Collection entries:
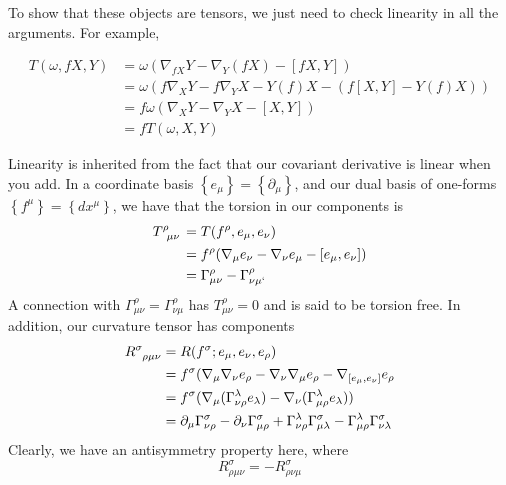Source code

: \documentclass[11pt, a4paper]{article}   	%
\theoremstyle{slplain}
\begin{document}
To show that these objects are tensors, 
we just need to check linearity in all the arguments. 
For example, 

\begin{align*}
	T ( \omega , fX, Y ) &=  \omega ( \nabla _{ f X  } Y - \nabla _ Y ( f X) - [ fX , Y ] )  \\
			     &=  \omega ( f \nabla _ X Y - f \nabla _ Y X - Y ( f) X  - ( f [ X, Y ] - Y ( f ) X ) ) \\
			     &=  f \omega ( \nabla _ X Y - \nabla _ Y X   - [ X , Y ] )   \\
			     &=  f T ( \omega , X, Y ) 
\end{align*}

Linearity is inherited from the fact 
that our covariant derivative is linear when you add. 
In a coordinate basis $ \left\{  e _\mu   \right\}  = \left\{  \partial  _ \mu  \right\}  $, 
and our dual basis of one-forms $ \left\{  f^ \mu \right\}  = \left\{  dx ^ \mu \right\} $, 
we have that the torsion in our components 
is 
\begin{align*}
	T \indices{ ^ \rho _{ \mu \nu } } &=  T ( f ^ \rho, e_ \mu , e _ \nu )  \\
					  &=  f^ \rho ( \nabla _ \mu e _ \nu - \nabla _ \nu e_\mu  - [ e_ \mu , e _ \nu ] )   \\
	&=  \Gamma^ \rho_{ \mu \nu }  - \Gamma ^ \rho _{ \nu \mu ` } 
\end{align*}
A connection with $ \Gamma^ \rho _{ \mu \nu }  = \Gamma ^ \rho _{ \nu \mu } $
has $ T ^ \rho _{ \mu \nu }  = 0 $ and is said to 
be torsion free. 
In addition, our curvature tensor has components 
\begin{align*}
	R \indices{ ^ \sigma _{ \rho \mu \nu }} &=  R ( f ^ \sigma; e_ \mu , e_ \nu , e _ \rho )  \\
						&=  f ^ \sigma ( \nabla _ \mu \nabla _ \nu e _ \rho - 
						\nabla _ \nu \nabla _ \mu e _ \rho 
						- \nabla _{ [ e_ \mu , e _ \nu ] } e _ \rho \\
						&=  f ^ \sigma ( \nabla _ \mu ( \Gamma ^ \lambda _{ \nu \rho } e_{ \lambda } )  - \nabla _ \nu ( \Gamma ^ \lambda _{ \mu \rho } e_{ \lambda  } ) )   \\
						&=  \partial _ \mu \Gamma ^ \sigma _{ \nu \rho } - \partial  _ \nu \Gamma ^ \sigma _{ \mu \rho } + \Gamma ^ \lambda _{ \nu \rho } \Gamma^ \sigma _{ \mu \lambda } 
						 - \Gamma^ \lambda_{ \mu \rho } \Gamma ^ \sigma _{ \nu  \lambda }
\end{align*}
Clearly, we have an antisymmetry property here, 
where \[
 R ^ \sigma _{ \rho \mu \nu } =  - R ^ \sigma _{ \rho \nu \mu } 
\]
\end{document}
==
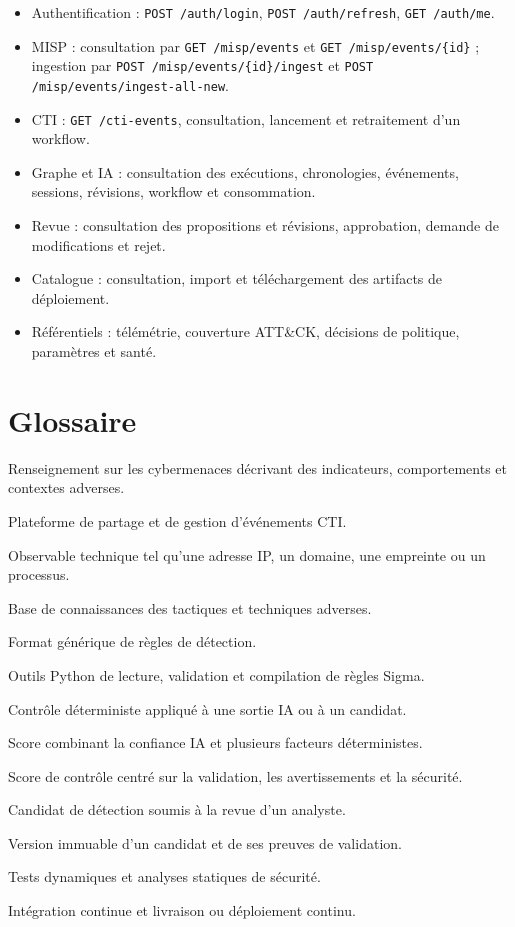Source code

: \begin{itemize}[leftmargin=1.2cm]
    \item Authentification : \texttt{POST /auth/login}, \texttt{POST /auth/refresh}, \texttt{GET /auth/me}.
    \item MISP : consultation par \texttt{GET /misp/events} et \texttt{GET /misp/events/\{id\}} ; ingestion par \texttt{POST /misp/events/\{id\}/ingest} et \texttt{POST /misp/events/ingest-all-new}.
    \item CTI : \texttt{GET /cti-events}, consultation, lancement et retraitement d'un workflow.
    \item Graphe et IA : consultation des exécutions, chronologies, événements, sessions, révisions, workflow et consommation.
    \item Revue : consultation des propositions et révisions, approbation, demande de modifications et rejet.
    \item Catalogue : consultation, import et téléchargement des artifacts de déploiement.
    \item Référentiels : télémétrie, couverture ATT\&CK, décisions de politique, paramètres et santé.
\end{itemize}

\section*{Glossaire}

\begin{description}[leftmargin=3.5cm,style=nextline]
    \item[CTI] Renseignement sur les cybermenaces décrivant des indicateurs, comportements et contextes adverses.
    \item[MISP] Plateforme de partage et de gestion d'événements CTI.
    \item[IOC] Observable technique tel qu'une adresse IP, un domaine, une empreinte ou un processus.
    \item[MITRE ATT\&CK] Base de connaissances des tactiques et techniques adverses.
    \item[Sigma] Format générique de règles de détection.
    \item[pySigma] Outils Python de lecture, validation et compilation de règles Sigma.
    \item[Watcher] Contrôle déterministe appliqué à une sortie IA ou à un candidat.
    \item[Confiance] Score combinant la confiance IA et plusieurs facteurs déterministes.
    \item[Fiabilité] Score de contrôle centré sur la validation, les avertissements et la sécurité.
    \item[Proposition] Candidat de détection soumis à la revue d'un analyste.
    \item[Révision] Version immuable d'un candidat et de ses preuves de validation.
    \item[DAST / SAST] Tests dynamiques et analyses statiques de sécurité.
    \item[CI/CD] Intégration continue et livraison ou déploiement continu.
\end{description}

INSTRUCTIONS TO FOLLOW:
Above are the records; copy exactly the lines from the line with "ou un processus." through the line with "de règles Sigma.", both included.

ANSWER:
    \item[IOC] Observable technique tel qu'une adresse IP, un domaine, une empreinte ou un processus.
    \item[MITRE ATT\&CK] Base de connaissances des tactiques et techniques adverses.
    \item[Sigma] Format générique de règles de détection.
    \item[pySigma] Outils Python de lecture, validation et compilation de règles Sigma.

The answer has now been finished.